We have another fifty years until a new prophet emerges. She presents Herself to another Englishman, for on that tiny island we have a unique mélange of an ineffectual and tepid Christian church, and significant magical subcultures, including: Wicca, Druidism, Thelema, Neo-Paganism, Reconstructionists, and chaos magicians. A man dedicated to the old ways, who started a publishing company just to print the book devoted to her. Peter Grey, founder of Scarlet Imprint, knows where the power of Babalon comes from, and he is not afraid.
In The Red Goddess, he says:
BABALON IS LUST, sexual, primal power. Lust knows no limits. Lust violates moral sense. Lust is strength, vitality and joy. Lust is action. Why do we hesitate to call Babalon a Goddess of Love? Love has been bled almost to death, drained to an insipid pink when it should be a shameless scarlet. The commercialized face of Love is the very opposite of Lust, a weak, warm fuzz of nebulous good feeling. The arrows of Eros are no longer barbed, but smothered in sentiment. The hounds of Love are muzzled. It is a product without passion, a stupefying cocoon.
For the first time, Babalon has a purpose. She’s here to rescue love from greeting card companies and bad romance novels. She’s here to rescue women from sexual denial and repression. She’s here to rescue all of us from our monolithic, monotheistic, misogynistic culture.
To approach the Holy Whore is to reclaim our pagan heritage from the distorted lies of Christianity. To some this may sound profoundly Satanic, but this is not the inversion of Christianity that leads down a pathway to the Black Mass, the ill use of goats and truly bad music. This is a breaking of the seals on our pagan past and rediscovering our primal power. It is a journey beyond taboo into the dark places of our souls.
However, later on in The Red Goddess, Peter Grey backpedals and espouses the virtues of the Black Mass.
THE BLACK MASS IS SPIRITUAL TERRORISM, an act of defiance against the dominant Christian empire. Discounted as mere inversion or straight perversion by many witches, magickians and pagans, this is in fact our Tantra. As such the Black Mass deserves a place in the history of Babalon. We should not forget that She is here to bring forth the Antichrist.
Our society is not Hindi, it is Christian beneath the secular gloss. Our taboos and social structure are very different to those of India, so it makes more sense to use our native traditions to achieve our liberation. We may not be medieval peasants, but we all need to destroy our Christian conditioning if we want to be free.
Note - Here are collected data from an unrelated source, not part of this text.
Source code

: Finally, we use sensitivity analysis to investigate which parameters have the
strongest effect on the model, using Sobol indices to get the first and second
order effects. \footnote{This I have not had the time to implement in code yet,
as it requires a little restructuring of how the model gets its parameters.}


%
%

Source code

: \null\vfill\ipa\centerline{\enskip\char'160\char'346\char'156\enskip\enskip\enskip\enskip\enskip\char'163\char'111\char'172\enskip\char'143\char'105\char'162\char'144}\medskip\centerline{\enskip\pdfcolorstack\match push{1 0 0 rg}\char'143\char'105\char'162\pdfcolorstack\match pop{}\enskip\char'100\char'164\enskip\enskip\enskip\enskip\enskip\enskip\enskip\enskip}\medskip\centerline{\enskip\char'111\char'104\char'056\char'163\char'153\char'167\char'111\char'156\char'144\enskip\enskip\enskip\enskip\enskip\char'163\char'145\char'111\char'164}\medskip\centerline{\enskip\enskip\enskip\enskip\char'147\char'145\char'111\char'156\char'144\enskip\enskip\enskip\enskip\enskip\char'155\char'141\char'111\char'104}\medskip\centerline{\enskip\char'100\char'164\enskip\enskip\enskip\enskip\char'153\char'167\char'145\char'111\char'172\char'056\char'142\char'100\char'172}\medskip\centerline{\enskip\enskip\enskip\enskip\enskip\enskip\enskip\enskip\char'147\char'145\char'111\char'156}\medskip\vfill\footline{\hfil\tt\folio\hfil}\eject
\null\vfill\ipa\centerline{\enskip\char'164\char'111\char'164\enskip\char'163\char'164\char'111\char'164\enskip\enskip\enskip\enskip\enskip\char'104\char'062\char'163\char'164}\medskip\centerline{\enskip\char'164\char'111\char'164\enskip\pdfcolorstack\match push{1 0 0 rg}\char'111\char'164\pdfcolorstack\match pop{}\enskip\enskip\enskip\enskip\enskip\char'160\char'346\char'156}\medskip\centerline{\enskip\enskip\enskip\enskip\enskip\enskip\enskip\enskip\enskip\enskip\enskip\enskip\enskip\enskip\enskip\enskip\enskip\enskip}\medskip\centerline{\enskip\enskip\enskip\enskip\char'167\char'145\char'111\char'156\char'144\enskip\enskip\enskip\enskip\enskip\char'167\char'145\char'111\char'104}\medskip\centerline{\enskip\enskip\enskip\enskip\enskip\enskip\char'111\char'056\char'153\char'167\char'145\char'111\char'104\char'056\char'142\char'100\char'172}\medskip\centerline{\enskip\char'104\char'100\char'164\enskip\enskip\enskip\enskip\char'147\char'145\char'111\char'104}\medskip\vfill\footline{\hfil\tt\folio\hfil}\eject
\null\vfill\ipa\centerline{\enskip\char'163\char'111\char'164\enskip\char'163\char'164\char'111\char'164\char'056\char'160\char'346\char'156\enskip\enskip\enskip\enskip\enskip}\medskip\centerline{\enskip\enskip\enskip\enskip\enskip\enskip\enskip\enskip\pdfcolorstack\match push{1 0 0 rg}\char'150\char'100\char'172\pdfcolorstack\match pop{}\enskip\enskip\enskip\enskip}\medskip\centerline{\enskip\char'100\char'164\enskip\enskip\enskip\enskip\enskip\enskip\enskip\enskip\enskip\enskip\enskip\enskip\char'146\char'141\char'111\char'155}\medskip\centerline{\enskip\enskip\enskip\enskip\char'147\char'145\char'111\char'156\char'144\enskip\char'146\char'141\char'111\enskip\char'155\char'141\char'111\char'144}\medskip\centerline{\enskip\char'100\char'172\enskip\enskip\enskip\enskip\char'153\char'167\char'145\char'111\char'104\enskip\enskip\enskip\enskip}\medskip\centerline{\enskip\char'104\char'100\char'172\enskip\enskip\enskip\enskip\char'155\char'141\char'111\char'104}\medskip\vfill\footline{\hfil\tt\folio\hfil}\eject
The Black Mass is the perfect way to do this. We have all made pacts with the Horned One in childhood, should we not go on from this and join him in celebrations at least one night a year? Why pussy-foot around the subject of the Devil? Why are we afraid to affirm, like the Cathars, that Christ was a false prophet? Surely it cannot hurt to indulge in a little blasphemy? If we are unwilling to consider the Black Mass as an integral part of our magickal history then we are failing to challenge ourselves at the deepest levels.
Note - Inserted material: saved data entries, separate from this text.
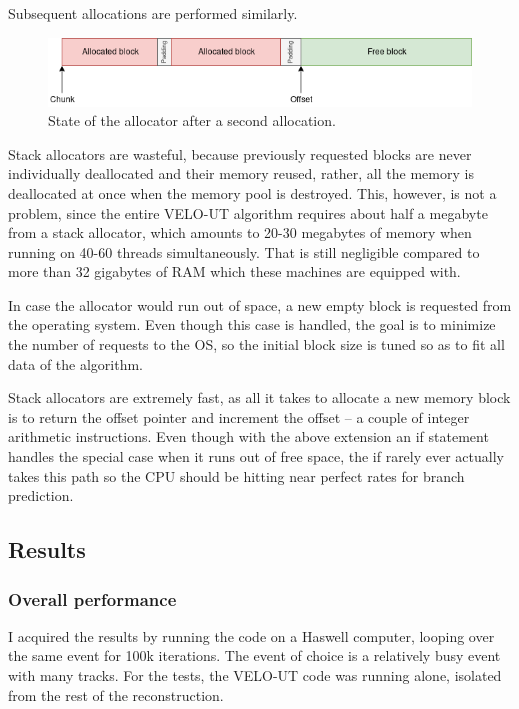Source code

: \documentclass[12pt]{article}
\begin{document}
Subsequent allocations are performed similarly.

\begin{figure}[H]
	\begin{center}
		\includegraphics[width=\textwidth]{velout_stack_allocator_alloc2}
	\end{center}
	\caption{State of the allocator after a second allocation.}
	\label{fig_velout_stack_allocator_alloc2}
\end{figure}

Stack allocators are wasteful, because previously requested blocks are never individually deallocated and their memory reused, rather, all the memory is deallocated at once when the memory pool is destroyed. This, however, is not a problem, since the entire VELO-UT algorithm requires about half a megabyte from a stack allocator, which amounts to 20-30 megabytes of memory when running on 40-60 threads simultaneously. That is still negligible compared to more than 32 gigabytes of RAM which these machines are equipped with.

In case the allocator would run out of space, a new empty block is requested from the operating system. Even though this case is handled, the goal is to minimize the number of requests to the OS, so the initial block size is tuned so as to fit all data of the algorithm.

Stack allocators are extremely fast, as all it takes to allocate a new memory block is to return the offset pointer and increment the offset -- a couple of integer arithmetic instructions. Even though with the above extension an if statement handles the special case when it runs out of free space, the if rarely ever actually takes this path so the CPU should be hitting near perfect rates for branch prediction.


\subsection{Results}

\subsubsection{Overall performance}

I acquired the results by running the code on a Haswell computer, looping over the same event for 100k iterations. The event of choice is a relatively busy event with many tracks. For the tests, the VELO-UT code was running alone, isolated from the rest of the reconstruction.
\end{document}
I think it’s important to look carefully at what is said and unsaid here. I for one, would not advocate spitting venom on Christians. Not only because openly fighting the dominant religious power is suicide, but it violates the principles of that bind us together—the central belief in, “Do as thou wilt.” If I were to vilify Christians for choosing to follow the Prince of Peace, I would be just as guilty as the Evangelicals. While I fail to understand why they would choose the neuter path, good luck to them in their quest.
What is advocated, and what Babalon facilitates, is a breaking down of our own ingrained, oftentimes subconscious, prohibitions. One must be willing to burn a Bible in the comforts of their own temple. Not as an act of denigration, but as a way to destroy one’s own vestigial need to obey. Babalon will, if you give yourself over to her, finally get you to truly accept, in your heart and soul, that nothing is true, and everything is permitted.
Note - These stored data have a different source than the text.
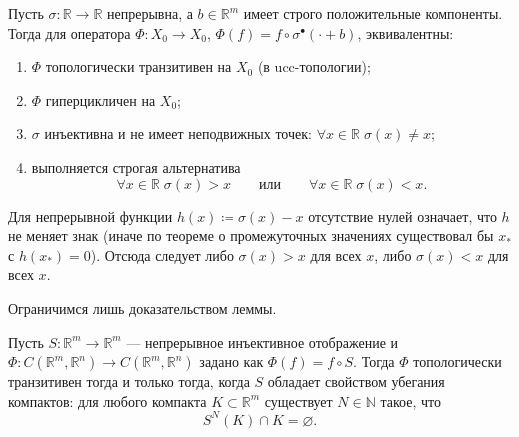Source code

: \documentclass[../NDCNNAI_main.tex]{subfiles}
\begin{document}
\begin{theorem}
Пусть $\sigma\colon \mathbb{R}\to\mathbb{R}$ непрерывна, а $b\in\mathbb{R}^m$ имеет строго положительные компоненты.
Тогда для оператора $\Phi\colon X_0\to X_0$, $\Phi(f)=f\circ\sigma^\bullet(\cdot+b)$, эквивалентны:
\begin{enumerate}
\item $\Phi$ топологически транзитивен на $X_0$ (в ucc-топологии);
\item $\Phi$ гиперцикличен на $X_0$;
\item $\sigma$ инъективна и не имеет неподвижных точек: $\forall x\in\mathbb{R}\;\sigma(x)\neq x$;
\item выполняется строгая альтернатива
\[
\forall x\in\mathbb{R}\;\sigma(x)>x
\qquad \text{или} \qquad
\forall x\in\mathbb{R}\;\sigma(x)<x.
\]
\end{enumerate}
\end{theorem}

\begin{remark}
Для непрерывной функции $h(x)\coloneq \sigma(x)-x$ отсутствие нулей означает, что $h$ не меняет знак
(иначе по теореме о промежуточных значениях существовал бы $x_\ast$ с $h(x_\ast)=0$).
Отсюда следует либо $\sigma(x)>x$ для всех $x$, либо $\sigma(x)<x$ для всех $x$.
\end{remark}

Ограничимся лишь доказательством леммы.
\begin{lemma}
Пусть $S\colon \mathbb{R}^m\to\mathbb{R}^m$ --- непрерывное инъективное отображение и
$\Phi\colon C(\mathbb{R}^m,\mathbb{R}^n)\to C(\mathbb{R}^m,\mathbb{R}^n)$ задано как $\Phi(f)=f\circ S$.
Тогда $\Phi$ топологически транзитивен тогда и только тогда, когда $S$ обладает свойством убегания компактов:
для любого компакта $K\subset\mathbb{R}^m$ существует $N\in\mathbb{N}$ такое, что
\begin{equation}
S^{N}(K)\cap K=\varnothing.
\label{eq:runaway}
\end{equation}
\end{lemma}
\end{document}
Service to Babalon also requires a disdain for those who would misuse power as a means of repression and control. If you do not already track to antinomian tendencies, She may not be the Goddess for you. It’s important to reiterate here that this is not an attack on those victimized by power. Our only duty to them is to let them know how much fun we’re having. Those who follow the witch ways should not seek to replace those in dominion.
What She really wants is complete self-immolation in the cause of complete freedom. Most eloquently, Peter Grey puts it:
We must aim for liberation. Babalon is at war with limitation. For you that may be Christianity or Islam or Capitalist consumerism. Her injunction is simple: Destroy all limits with Love.
This leads us to the ultimate reason why a magician would submit themselves to the ultimate chaos that is Babalon.
For the Apocalypse, of course.
That word, however, has become synonymous with Armageddon, the horror show that leads up to the Battle of Megiddo, where Christ and Anti-Christ slug it out by proxy. I am fairly certain that’s not the end product we seek. To describe what we want, a sea-change in consciousness, a universal acceptance of law of thelema, modern magicians and idealists have adopted the word Eschaton. Eschaton is the end, and a new beginning. Eschaton is acceptance of humans as part of the biosphere, and as spiritual beings. Eschaton is the overturning of current political systems to something of the people.